Persistent change tracking only contains the information of where changes are
possible. IOW, there is potentially much more comparing to do with the target.
And of course, it is filesystem agnostic.

Thanks,
Amir.

> > It is important to note that this is complementary to real time fs events.
> > A user library may combine the two mechanisms to a stream of changes
> > (either recorded or live), but that is out of scope for this effort.
> > Also, userspace would likely create periodic snapshots, so that e.g.
> > current snapshot records changes, while previous snapshot recorded
> > changes are being scanned.
> >
> > The concept is to record every dir fid *before* an immediate child or directory
> > metadata itself may change, so that after a crash, all recorded dir fids
> > may be scanned to search for possibly missed changes.
> >
> > The dir fid is stable, so races are not an issue in that respect.
> > When name is recorded, change tracking never examines the object at that
> > name, it just records the fact that there has been a change at [dir fid;name].

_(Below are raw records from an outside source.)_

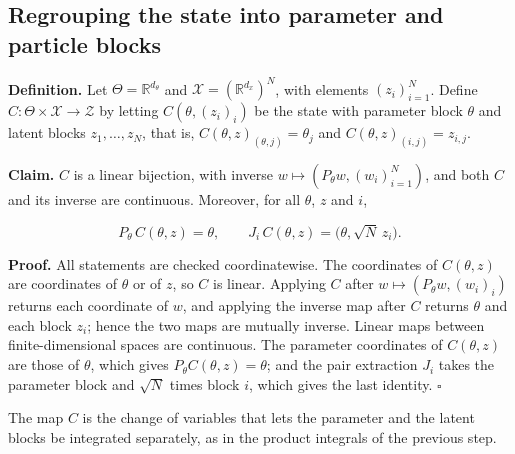 \documentclass[11pt,a4paper]{report}
\begin{document}
\subsection{\texorpdfstring{Regrouping the state into parameter and particle blocks}{Regrouping the state into parameter and particle blocks}}
\label{report-step-IPLA-MarginalConcentration-lean-6}


\textbf{Definition.} Let \(\Theta=\mathbb R^{d_\theta}\) and \(\mathcal X=(\mathbb R^{d_x})^N\), with elements \((z_i)_{i=1}^N\). Define \(C:\Theta\times\mathcal X\to\mathcal Z\) by letting \(C(\theta,(z_i)_i)\) be the state with parameter block \(\theta\) and latent blocks \(z_1,\dots,z_N\), that is, \(C(\theta,z)_{(\theta,j)}=\theta_j\) and \(C(\theta,z)_{(i,j)}=z_{i,j}\).




\textbf{Claim.} \(C\) is a linear bijection, with inverse \(w\mapsto(P_\theta w,(w_i)_{i=1}^N)\), and both \(C\) and its inverse are continuous. Moreover, for all \(\theta\), \(z\) and \(i\),


\[P_\theta\,C(\theta,z)=\theta,\qquad J_i\,C(\theta,z)=\bigl(\theta,\sqrt N\,z_i\bigr).\]


\textbf{Proof.} All statements are checked coordinatewise. The coordinates of \(C(\theta,z)\) are coordinates of \(\theta\) or of \(z\), so \(C\) is linear. Applying \(C\) after \(w\mapsto(P_\theta w,(w_i)_i)\) returns each coordinate of \(w\), and applying the inverse map after \(C\) returns \(\theta\) and each block \(z_i\); hence the two maps are mutually inverse. Linear maps between finite-dimensional spaces are continuous. The parameter coordinates of \(C(\theta,z)\) are those of \(\theta\), which gives \(P_\theta C(\theta,z)=\theta\); and the pair extraction \(J_i\) takes the parameter block and \(\sqrt N\) times block \(i\), which gives the last identity. \(\square\)




The map \(C\) is the change of variables that lets the parameter and the latent blocks be integrated separately, as in the product integrals of the previous step.
\end{document}
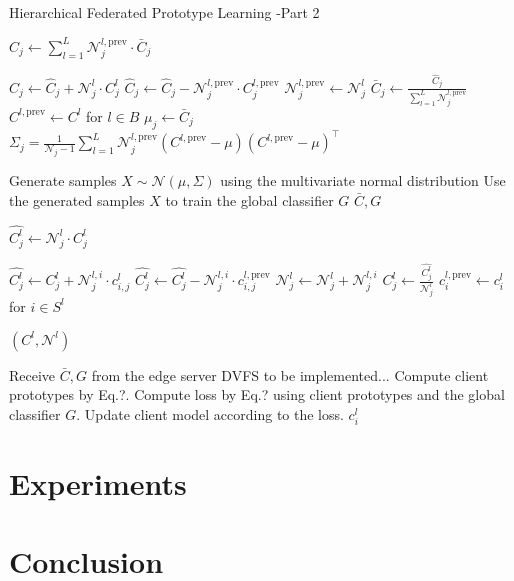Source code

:\documentclass[journal]{IEEEtran}
\begin{document}
\begin{algorithm}[H]
  \caption{Hierarchical Federated Prototype Learning -Part 2}
  \begin{algorithmic}[1]
    \State \( \hat{C}_{j} \gets \sum_{l=1}^{L} {\mathcal{N}_j^{l,\text{prev}}} \cdot\bar{C}_{j} \) 

    \State \( \hat{C}_{j}  \gets \hat{C}_{j} + {\mathcal{N}_j^l} \cdot C^l_j \)
    \State \( \hat{C}_{j}  \gets \hat{C}_{j} - {\mathcal{N}_j^{l,\text{prev}}} \cdot C_j^{l, \text{prev}} \)
    \EndIf
    \State \( {\mathcal{N}_j^{l,\text{prev}}} \gets \mathcal{N}_j^l \)
    \EndFor
    \State \( \bar{C}_{j} \gets \frac{\hat{C}_{j}}{\sum_{l=1}^{L} {\mathcal{N}_j^{l,\text{prev}}}} \)
    \EndFor
    \State \( C^{l,\text{prev}} \gets C^l \) for \( l \in B \)
    \State \(\mu_j \gets \bar{C}_j\)
    \State \(\Sigma_j = \frac{1}{\mathcal{N}_j-1} \sum_{l=1}^{L} {\mathcal{N}_j^{l,\text{prev}}}(C^{l,\text{prev}} - \mu)(C^{l,\text{prev}} - \mu)^\top\)
    \EndFor

    \State Generate samples \(X \sim \mathcal{N}(\mu, \Sigma)\) using the multivariate normal distribution
    \State Use the generated samples \(X\) to train the global classifier \( G \) 
    \State \Return \( \bar{C}, G \)
    \EndProcedure

    \State \( {\hat{C^l_j}} \gets \mathcal{N}^l_j \cdot C^l_{j} \)
    
    \State \( {\hat{C^l_j}}  \gets {\hat{C^l_j}} +  \mathcal{N}_j^{l, i} \cdot c^l_{i,j} \)
    \State \( {\hat{C^l_j}}  \gets {\hat{C^l_j}} - \mathcal{N}_j^{l, i} \cdot c^{l,\text{prev}}_{i,j}\)
    \Else
    \State \( \mathcal{N}_j^l \gets \mathcal{N}_j^l + \mathcal{N}_j^{l, i} \)
    \EndIf
    \EndFor
    \State \( {C^l_j} \gets \frac{{\hat{C^l_j}}}{\mathcal{N}_j^l} \)
    \EndFor
    \State \( c^{l,\text{prev}}_i \gets c^l_i \) for \( i \in S^l \)

    \State \Return \( (C^l, \mathcal{N}^l) \)
    \EndProcedure

    \State Receive \( \bar{C}, G \) from the edge server
    \State DVFS to be implemented...
    \State Compute client prototypes by Eq.?.
    \State Compute loss by Eq.? using client prototypes and the global classifier $G$.
    \State Update client model according to the loss.
    \EndFor
    \EndFor
    \State \Return \( c^l_i \)
    \EndProcedure
  \end{algorithmic}
\end{algorithm}

\section{Experiments}

\section{Conclusion}
\end{document}
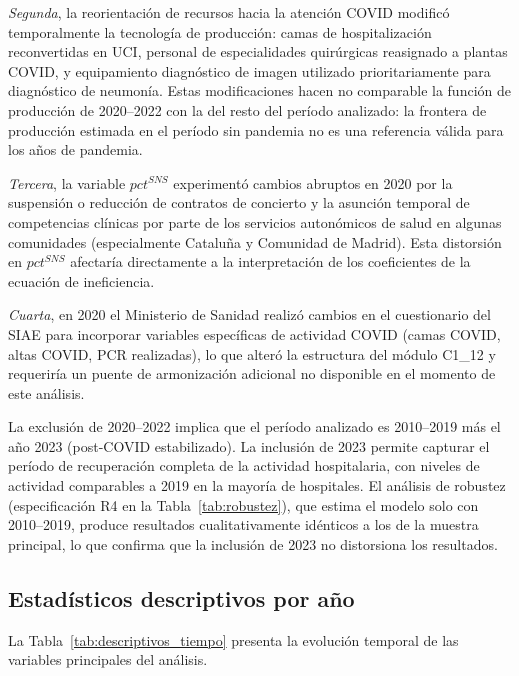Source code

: \documentclass[12pt, a4paper, twoside, openright]{book}
\theoremstyle{plain}
\theoremstyle{definition}
\theoremstyle{remark}
\begin{document}
\textit{Segunda}, la reorientación de recursos hacia la atención COVID modificó temporalmente la tecnología de producción: camas de hospitalización reconvertidas en UCI, personal de especialidades quirúrgicas reasignado a plantas COVID, y equipamiento diagnóstico de imagen utilizado prioritariamente para diagnóstico de neumonía. Estas modificaciones hacen no comparable la función de producción de 2020--2022 con la del resto del período analizado: la frontera de producción estimada en el período sin pandemia no es una referencia válida para los años de pandemia.

\textit{Tercera}, la variable $pct^{SNS}$ experimentó cambios abruptos en 2020 por la suspensión o reducción de contratos de concierto y la asunción temporal de competencias clínicas por parte de los servicios autonómicos de salud en algunas comunidades (especialmente Cataluña y Comunidad de Madrid). Esta distorsión en $pct^{SNS}$ afectaría directamente a la interpretación de los coeficientes de la ecuación de ineficiencia.

\textit{Cuarta}, en 2020 el Ministerio de Sanidad realizó cambios en el cuestionario del SIAE para incorporar variables específicas de actividad COVID (camas COVID, altas COVID, PCR realizadas), lo que alteró la estructura del módulo C1\_12 y requeriría un puente de armonización adicional no disponible en el momento de este análisis.

La exclusión de 2020--2022 implica que el período analizado es 2010--2019 más el año 2023 (post-COVID estabilizado). La inclusión de 2023 permite capturar el período de recuperación completa de la actividad hospitalaria, con niveles de actividad comparables a 2019 en la mayoría de hospitales. El análisis de robustez (especificación R4 en la Tabla~\ref{tab:robustez}), que estima el modelo solo con 2010--2019, produce resultados cualitativamente idénticos a los de la muestra principal, lo que confirma que la inclusión de 2023 no distorsiona los resultados.

\subsection{Estadísticos descriptivos por año}

La Tabla~\ref{tab:descriptivos_tiempo} presenta la evolución temporal de las variables principales del análisis.
\end{document}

> > This is mostly needed to track creates.
>
> You're right that by only tracking dir fids where something changed you've
> elliminated most of problems since once we lookup a path, the change is
> definitely going to happen in the dir we've looked up. If it really happens
> or on which inode in the dir is not determined yet but the dir fid is. I'm
> not yet 100% sure how you'll link the dir fids to actual paths on query or
> how the handling of leaf dir entries is going to work but it seems possible
> :)
>
> > Other than that, races should be handled by the backend itself, so proof is
> > pending the completion of the backend POC, but in hand waving:
> > - All name changes in the filesystem call the backend before the change
> >   (because backend marks sb) and backend is responsible for locking
> > against races
> > - My current implementation uses overlayfs upper/index as the change
> >   track storage, which has the benefit that the test "is change recorded"
> >   is implemented by decode_fh and/or name lookup, so it is already very much
> >   optimized by inode and dentry cache and shouldn't need any locking for
> >   most  pre_modify calls
> > - It is also not a coincidence that overlayfs changes to upper fs do not
> >   trigger pre_modify hooks because that prevents the feedback loop.
> >   I wrote in commit message that "is consistent with the fact that overlayfs
> >   sets the FMODE_NONOTIFY flag on underlying open files" - that is needed
> >   because the path in underlying files is "fake" (open_with_fake_path()).
> >
> > If any of this hand waving sounds terribly wrong please let me know.
> > Otherwise I will report back after POC is complete with a example backend.
>
> It sounds like it could work :).
>
>                                                                 Honza
>
> --
> Jan Kara <jack@xxxxxxxx>
> SUSE Labs, CR